Lacking only Puck's bewitching potion, the eighth annual event truly transformed the evening under the stars--outside at Town Center Park with even more glitter and shine inside at Westin South Coast Plaza hotel--into a late summer night's dream.

Guests nibbled on hors d'oeuvres amid Town Center's sleek high-rises as they were treated to a 16th-Century carnival set against a backdrop of banners, flowered and ribboned Maypoles and glowing paper butterflies.

The Southern California Early Music Consort created a Renaissance faire ambiance, with period tunes and jugglers. A tight-rope walker and courtly dancers provided continuous entertainment. The staging was the brainchild of SCR award-winning resident artist Cliff Faulkner, who said the Shakespearean theme suggested by chairwoman Judy Threshie: "Let us go wild."

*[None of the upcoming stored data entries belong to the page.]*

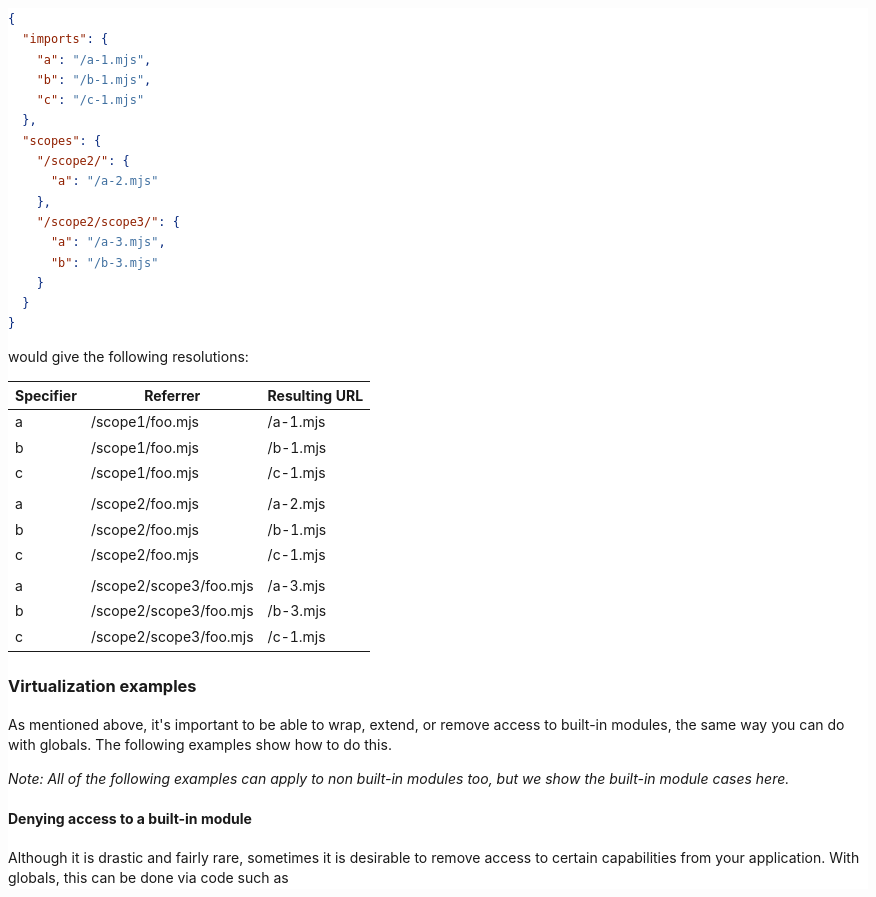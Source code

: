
 ```json
{
  "imports": {
    "a": "/a-1.mjs",
    "b": "/b-1.mjs",
    "c": "/c-1.mjs"
  },
  "scopes": {
    "/scope2/": {
      "a": "/a-2.mjs"
    },
    "/scope2/scope3/": {
      "a": "/a-3.mjs",
      "b": "/b-3.mjs"
    }
  }
}
```

would give the following resolutions:

|Specifier|Referrer               |Resulting URL |
|---------|-----------------------|--------------|
|a        |/scope1/foo.mjs        |/a-1.mjs      |
|b        |/scope1/foo.mjs        |/b-1.mjs      |
|c        |/scope1/foo.mjs        |/c-1.mjs      |
|         |                       |              |
|a        |/scope2/foo.mjs        |/a-2.mjs      |
|b        |/scope2/foo.mjs        |/b-1.mjs      |
|c        |/scope2/foo.mjs        |/c-1.mjs      |
|         |                       |              |
|a        |/scope2/scope3/foo.mjs |/a-3.mjs      |
|b        |/scope2/scope3/foo.mjs |/b-3.mjs      |
|c        |/scope2/scope3/foo.mjs |/c-1.mjs      |

### Virtualization examples

As mentioned above, it's important to be able to wrap, extend, or remove access to built-in modules, the same way you can do with globals. The following examples show how to do this.

_Note: All of the following examples can apply to non built-in modules too, but we show the built-in module cases here._

#### Denying access to a built-in module

Although it is drastic and fairly rare, sometimes it is desirable to remove access to certain capabilities from your application. With globals, this can be done via code such as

After an hour or more of mingling and munching, a trumpet fanfare signaled dinner, and the procession of guests was led by a torchbearer and musicians down an enchantingly lit path to the grand ballroom of the Westin.

Once inside, guests were treated to more of Faulkner's wizardry. The room was a magical night forest, with midnight blue lame covering the walls and miniature lights, a perfect complement to a seven-course dinner, dancing to Tex Beneke's Big Band sound and the songs of Rosemary Clooney.

The fund-raiser was SCR's launching of "The Campaign for SCR," an integrated five-year plan to raise $12 million in capital, endowment and annual funds for the theater. More than $120,000 was raised Saturday night, according to SCR board of trustees president John O'Donnell.

O'Donnell told the gathered patrons that SCR is on the threshold of a new era.

"We have already started our Colab (collaboration theater), in which we are collaborating with playwrights around the nation to produce world premieres," said O'Donnell, who noted that 260,000 people will attend SCR this coming season.

John Dailey, board vice president and campaign chairman, said, "We're a little over $8 million, giving credit to the annual funds over five years, but we still have a long way to go."

O'Donnell also introduced SCR founders, producing artistic director David Emmes and artistic director Martin Benson.

Emmes called the 1986-87 season "our most ambitious" with the world premiere of Keith Reddin's "Highest Standard of Living" opening the season tonight.

Benson said SCR's hosting of "five premiere plays out of the 11 scheduled between mainstage and second stage is a tremendous sign of our maturity as a theater."

The opening night of the county social whirl brought out some sartorial "show stoppers." Committee member Judie Argyros literally stopped traffic with her strapless purple gown with extra-long train. But Michelle Wangberg's elegant ivory peau de soie gown (by Murray Arbeid of London) had two trains, which she gingerly gathered up to dance the night away with husband, Larry.

As Beneke struck up "Tenderly," Clooney took the stage, singing from a repertoire that included George Gershwin and Cole Porter classics and her famous "Come On-a My House."

Clooney is no stranger to SCR. Her son, Gabriel Ferrer, appeared in a production of "The Show-off" with SCR a few years ago.